Toxoplasmosis, caused by T gondii, is a parasitic disease affecting various mammalian hosts. Thalassemia, an inherited microcytic hemolytic anemia, is characterized by abnormal hemoglobin production. This study aimed to establish a molecular detection method using nested polymerase chain reaction (PCR) targeting the B1 and RE genes of T. gondii in thalassemic Iraqi patients. The study samples comprised 165 thalassemic patients and 80 healthy individuals, aged from 2 to 45 years (mean age 15.387 ± 0.627 years). Samples were collected from Al-Karma Teaching Hospital in Baghdad, Iraq, between March and June 2022.  Two diagnostic tests were used for toxoplasmosis IgM/IgG antibodies immunochromotography rapid test which found 44(26.67%) for IgG and chemiluminescent microparticle immunoassay (CMIA). Key findings include: Anti-Toxoplasma IgG antibodies were found in 36.4% (60/165) of thalassemic patients, with an average titer of 41.475 ± 9.193 IU/mL.T. gondii DNA was detected in 60% of thalassemic patients using the B1 gene, compared to a 30% positivity rate in the control group.

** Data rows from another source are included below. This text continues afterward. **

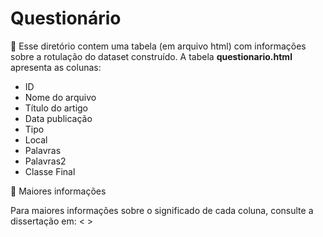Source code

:# Questionário

📌 Esse diretório contem uma tabela (em arquivo html) com informações sobre a rotulação do dataset construído.
A tabela **questionario.html** apresenta as colunas: 
<ul>
<li>ID</li>
<li>Nome do arquivo</li>	
<li>Título do artigo</li>	
<li>Data publicação</li>	
<li>Tipo</li>	
  <li>Local</li>	
  <li>Palavras</li>	
  <li>Palavras2</li>	
  <li>Classe Final</li>
</ul>


💬 Maiores informações

Para maiores informações sobre o significado de cada coluna, consulte a dissertação em: < >
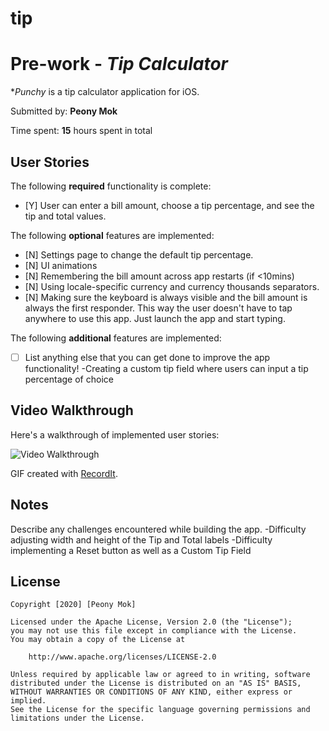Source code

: # tip
# Pre-work - *Tip Calculator*

**Punchy* is a tip calculator application for iOS.

Submitted by: **Peony Mok**

Time spent: **15** hours spent in total

## User Stories

The following **required** functionality is complete:

* [Y] User can enter a bill amount, choose a tip percentage, and see the tip and total values.

The following **optional** features are implemented:
* [N] Settings page to change the default tip percentage.
* [N] UI animations
* [N] Remembering the bill amount across app restarts (if <10mins)
* [N] Using locale-specific currency and currency thousands separators.
* [N] Making sure the keyboard is always visible and the bill amount is always the first responder. This way the user doesn't have to tap anywhere to use this app. Just launch the app and start typing.

The following **additional** features are implemented:

- [ ] List anything else that you can get done to improve the app functionality!
   -Creating a custom tip field where users can input a tip percentage of choice

## Video Walkthrough 

Here's a walkthrough of implemented user stories:

<img src='http://g.recordit.co/Ah8Tm9FIjC.gif' title='Video Walkthrough' width='' alt='Video Walkthrough' />

GIF created with [RecordIt](http://www.recordit.co).

## Notes

Describe any challenges encountered while building the app.
-Difficulty adjusting width and height of the Tip and Total labels
-Difficulty implementing a Reset button as well as a Custom Tip Field

## License

    Copyright [2020] [Peony Mok]

    Licensed under the Apache License, Version 2.0 (the "License");
    you may not use this file except in compliance with the License.
    You may obtain a copy of the License at

        http://www.apache.org/licenses/LICENSE-2.0

    Unless required by applicable law or agreed to in writing, software
    distributed under the License is distributed on an "AS IS" BASIS,
    WITHOUT WARRANTIES OR CONDITIONS OF ANY KIND, either express or implied.
    See the License for the specific language governing permissions and
    limitations under the License.
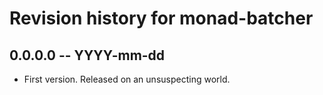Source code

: # Revision history for monad-batcher

## 0.0.0.0  -- YYYY-mm-dd

* First version. Released on an unsuspecting world.
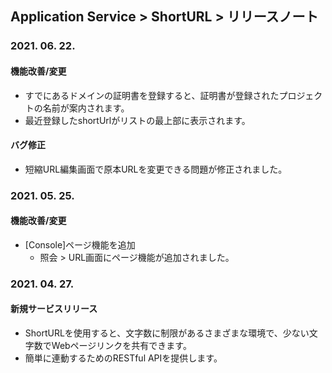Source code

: ## Application Service > ShortURL > リリースノート

### 2021. 06. 22.

#### 機能改善/変更
* すでにあるドメインの証明書を登録すると、証明書が登録されたプロジェクトの名前が案内されます。
* 最近登録したshortUrlがリストの最上部に表示されます。

#### バグ修正
* 短縮URL編集画面で原本URLを変更できる問題が修正されました。

### 2021. 05. 25.

#### 機能改善/変更
* [Console]ページ機能を追加
    * 照会 > URL画面にページ機能が追加されました。

### 2021. 04. 27.

#### 新規サービスリリース
* ShortURLを使用すると、文字数に制限があるさまざまな環境で、少ない文字数でWebページリンクを共有できます。
* 簡単に連動するためのRESTful APIを提供します。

For the RE gene, only 5% of thalassemic patients tested positive, while the control group showed no positive results. These results highlight the significant presence of T. gondii DNA in thalassemic patients and demonstrate the effectiveness of nested PCR in detecting toxoplasmosis. The higher prevalence of toxoplasmosis in thalassemic patients compared to healthy individuals underscores the need for vigilant screening and management in this vulnerable population.